_WHAT NEEDS TO BE DONE_.
Look through the data below and extract, unchanged, the lines from the one that contains "-rf [dirname] $\rightarrow$ remove directory with content" to the one that contains "first 10 lines", both included.
================
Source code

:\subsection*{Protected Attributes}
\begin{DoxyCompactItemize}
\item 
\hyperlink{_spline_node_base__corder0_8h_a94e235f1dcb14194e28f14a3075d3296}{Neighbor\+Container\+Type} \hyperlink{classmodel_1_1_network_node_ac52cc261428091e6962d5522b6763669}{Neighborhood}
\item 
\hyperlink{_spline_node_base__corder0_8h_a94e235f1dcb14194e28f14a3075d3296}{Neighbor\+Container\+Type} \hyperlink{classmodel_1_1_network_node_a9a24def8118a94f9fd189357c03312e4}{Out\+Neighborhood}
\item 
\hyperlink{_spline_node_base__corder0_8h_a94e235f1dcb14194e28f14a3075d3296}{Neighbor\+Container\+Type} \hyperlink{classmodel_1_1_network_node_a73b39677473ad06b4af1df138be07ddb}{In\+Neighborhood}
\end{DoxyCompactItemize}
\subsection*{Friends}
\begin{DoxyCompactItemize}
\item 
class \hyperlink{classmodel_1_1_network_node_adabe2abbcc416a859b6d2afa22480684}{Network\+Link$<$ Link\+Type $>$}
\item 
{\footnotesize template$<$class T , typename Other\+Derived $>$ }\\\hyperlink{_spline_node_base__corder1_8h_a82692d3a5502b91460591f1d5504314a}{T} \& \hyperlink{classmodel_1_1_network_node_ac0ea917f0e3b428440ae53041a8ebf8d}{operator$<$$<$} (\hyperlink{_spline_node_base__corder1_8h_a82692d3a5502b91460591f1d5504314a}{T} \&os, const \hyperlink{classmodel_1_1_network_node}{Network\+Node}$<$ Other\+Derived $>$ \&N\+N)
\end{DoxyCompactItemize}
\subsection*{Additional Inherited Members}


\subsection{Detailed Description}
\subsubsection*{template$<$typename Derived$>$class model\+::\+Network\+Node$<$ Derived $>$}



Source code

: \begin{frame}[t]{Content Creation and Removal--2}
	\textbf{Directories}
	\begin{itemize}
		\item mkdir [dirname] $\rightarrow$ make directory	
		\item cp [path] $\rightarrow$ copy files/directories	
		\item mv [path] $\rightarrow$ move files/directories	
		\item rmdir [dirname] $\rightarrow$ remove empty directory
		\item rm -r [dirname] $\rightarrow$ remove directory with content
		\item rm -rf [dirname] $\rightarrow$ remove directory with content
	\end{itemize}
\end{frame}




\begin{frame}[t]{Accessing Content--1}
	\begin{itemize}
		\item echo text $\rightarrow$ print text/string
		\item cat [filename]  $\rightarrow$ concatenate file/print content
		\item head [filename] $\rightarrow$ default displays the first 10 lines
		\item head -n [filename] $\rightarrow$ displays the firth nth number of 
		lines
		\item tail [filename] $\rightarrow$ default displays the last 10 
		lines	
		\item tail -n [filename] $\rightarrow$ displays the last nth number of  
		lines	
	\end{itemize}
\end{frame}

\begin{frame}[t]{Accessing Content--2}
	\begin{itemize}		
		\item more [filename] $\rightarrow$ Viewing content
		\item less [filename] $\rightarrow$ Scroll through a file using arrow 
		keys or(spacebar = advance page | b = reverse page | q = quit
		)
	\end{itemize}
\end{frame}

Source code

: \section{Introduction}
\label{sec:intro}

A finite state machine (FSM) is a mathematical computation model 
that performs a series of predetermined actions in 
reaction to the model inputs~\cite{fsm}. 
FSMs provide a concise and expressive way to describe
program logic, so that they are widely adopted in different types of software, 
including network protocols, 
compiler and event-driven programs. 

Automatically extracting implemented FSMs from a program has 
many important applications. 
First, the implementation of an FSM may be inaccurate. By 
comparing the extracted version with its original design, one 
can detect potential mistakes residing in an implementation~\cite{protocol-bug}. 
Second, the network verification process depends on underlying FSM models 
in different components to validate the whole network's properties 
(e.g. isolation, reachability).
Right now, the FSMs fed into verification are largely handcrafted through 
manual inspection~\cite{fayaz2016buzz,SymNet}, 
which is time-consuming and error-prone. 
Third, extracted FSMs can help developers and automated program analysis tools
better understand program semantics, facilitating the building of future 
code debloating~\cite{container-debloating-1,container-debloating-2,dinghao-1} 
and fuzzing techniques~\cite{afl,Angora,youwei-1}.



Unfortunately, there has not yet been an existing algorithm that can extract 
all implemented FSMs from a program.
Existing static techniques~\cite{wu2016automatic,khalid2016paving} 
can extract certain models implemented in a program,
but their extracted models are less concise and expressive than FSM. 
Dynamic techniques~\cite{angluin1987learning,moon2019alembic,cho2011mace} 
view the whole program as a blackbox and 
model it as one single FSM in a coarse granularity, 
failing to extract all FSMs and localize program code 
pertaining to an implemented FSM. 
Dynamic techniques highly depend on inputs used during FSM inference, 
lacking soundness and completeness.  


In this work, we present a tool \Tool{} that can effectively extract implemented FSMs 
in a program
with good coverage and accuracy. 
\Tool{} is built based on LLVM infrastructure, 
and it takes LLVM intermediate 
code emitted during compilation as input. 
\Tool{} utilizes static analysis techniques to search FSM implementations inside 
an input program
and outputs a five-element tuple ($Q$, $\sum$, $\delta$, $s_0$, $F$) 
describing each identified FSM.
================
_ANSWER TO THIS PROBLEM_.
		\item rm -rf [dirname] $\rightarrow$ remove directory with content
	\end{itemize}
\end{frame}




\begin{frame}[t]{Accessing Content--1}
	\begin{itemize}
		\item echo text $\rightarrow$ print text/string
		\item cat [filename]  $\rightarrow$ concatenate file/print content
		\item head [filename] $\rightarrow$ default displays the first 10 lines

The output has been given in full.